*Task to carry out:*
The records follow. Copy them exactly, but omit the pictures.

*Supplied material:*
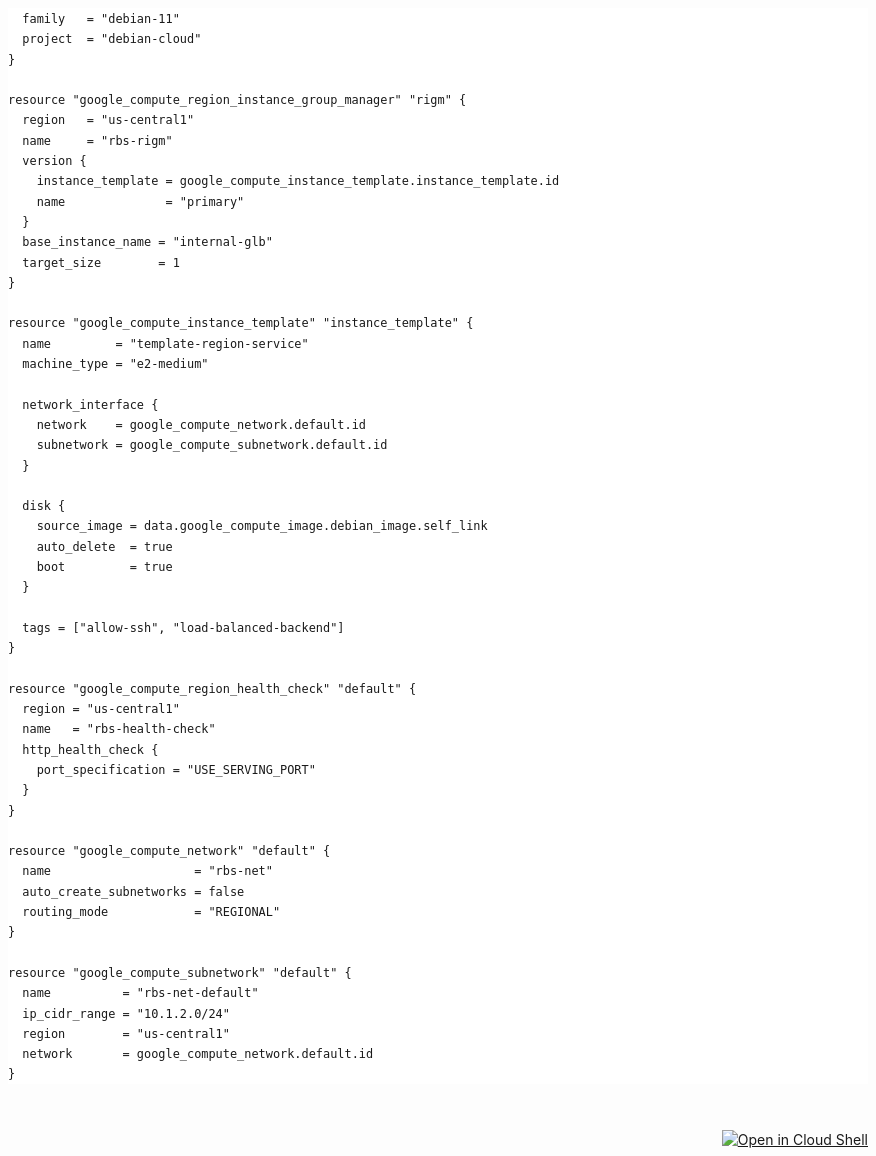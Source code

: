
 ```hcl
  family   = "debian-11"
  project  = "debian-cloud"
}

resource "google_compute_region_instance_group_manager" "rigm" {
  region   = "us-central1"
  name     = "rbs-rigm"
  version {
    instance_template = google_compute_instance_template.instance_template.id
    name              = "primary"
  }
  base_instance_name = "internal-glb"
  target_size        = 1
}

resource "google_compute_instance_template" "instance_template" {
  name         = "template-region-service"
  machine_type = "e2-medium"

  network_interface {
    network    = google_compute_network.default.id
    subnetwork = google_compute_subnetwork.default.id
  }

  disk {
    source_image = data.google_compute_image.debian_image.self_link
    auto_delete  = true
    boot         = true
  }

  tags = ["allow-ssh", "load-balanced-backend"]
}

resource "google_compute_region_health_check" "default" {
  region = "us-central1"
  name   = "rbs-health-check"
  http_health_check {
    port_specification = "USE_SERVING_PORT"
  }
}

resource "google_compute_network" "default" {
  name                    = "rbs-net"
  auto_create_subnetworks = false
  routing_mode            = "REGIONAL"
}

resource "google_compute_subnetwork" "default" {
  name          = "rbs-net-default"
  ip_cidr_range = "10.1.2.0/24"
  region        = "us-central1"
  network       = google_compute_network.default.id
}
```
<div class = "oics-button" style="float: right; margin: 0 0 -15px">
  <a href="https://console.cloud.google.com/cloudshell/open?cloudshell_git_repo=https%3A%2F%2Fgithub.com%2Fterraform-google-modules%2Fdocs-examples.git&cloudshell_working_dir=region_backend_service_connection_tracking&cloudshell_image=gcr.io%2Fgraphite-cloud-shell-images%2Fterraform%3Alatest&open_in_editor=main.tf&cloudshell_print=.%2Fmotd&cloudshell_tutorial=.%2Ftutorial.md" target="_blank">
    <img alt="Open in Cloud Shell" src="//gstatic.com/cloudssh/images/open-btn.svg" style="max-height: 44px; margin: 32px auto; max-width: 100%;">
  </a>
</div>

*Answer to this task:*
Source code

:
 ```hcl
  family   = "debian-11"
  project  = "debian-cloud"
}

resource "google_compute_region_instance_group_manager" "rigm" {
  region   = "us-central1"
  name     = "rbs-rigm"
  version {
    instance_template = google_compute_instance_template.instance_template.id
    name              = "primary"
  }
  base_instance_name = "internal-glb"
  target_size        = 1
}

resource "google_compute_instance_template" "instance_template" {
  name         = "template-region-service"
  machine_type = "e2-medium"

  network_interface {
    network    = google_compute_network.default.id
    subnetwork = google_compute_subnetwork.default.id
  }

  disk {
    source_image = data.google_compute_image.debian_image.self_link
    auto_delete  = true
    boot         = true
  }

  tags = ["allow-ssh", "load-balanced-backend"]
}

resource "google_compute_region_health_check" "default" {
  region = "us-central1"
  name   = "rbs-health-check"
  http_health_check {
    port_specification = "USE_SERVING_PORT"
  }
}

resource "google_compute_network" "default" {
  name                    = "rbs-net"
  auto_create_subnetworks = false
  routing_mode            = "REGIONAL"
}

resource "google_compute_subnetwork" "default" {
  name          = "rbs-net-default"
  ip_cidr_range = "10.1.2.0/24"
  region        = "us-central1"
  network       = google_compute_network.default.id
}
```
<div class = "oics-button" style="float: right; margin: 0 0 -15px">
  <a href="https://console.cloud.google.com/cloudshell/open?cloudshell_git_repo=https%3A%2F%2Fgithub.com%2Fterraform-google-modules%2Fdocs-examples.git&cloudshell_working_dir=region_backend_service_connection_tracking&cloudshell_image=gcr.io%2Fgraphite-cloud-shell-images%2Fterraform%3Alatest&open_in_editor=main.tf&cloudshell_print=.%2Fmotd&cloudshell_tutorial=.%2Ftutorial.md" target="_blank">
    <img alt="Open in Cloud Shell" src="//gstatic.com/cloudssh/images/open-btn.svg" style="max-height: 44px; margin: 32px auto; max-width: 100%;">
  </a>
</div>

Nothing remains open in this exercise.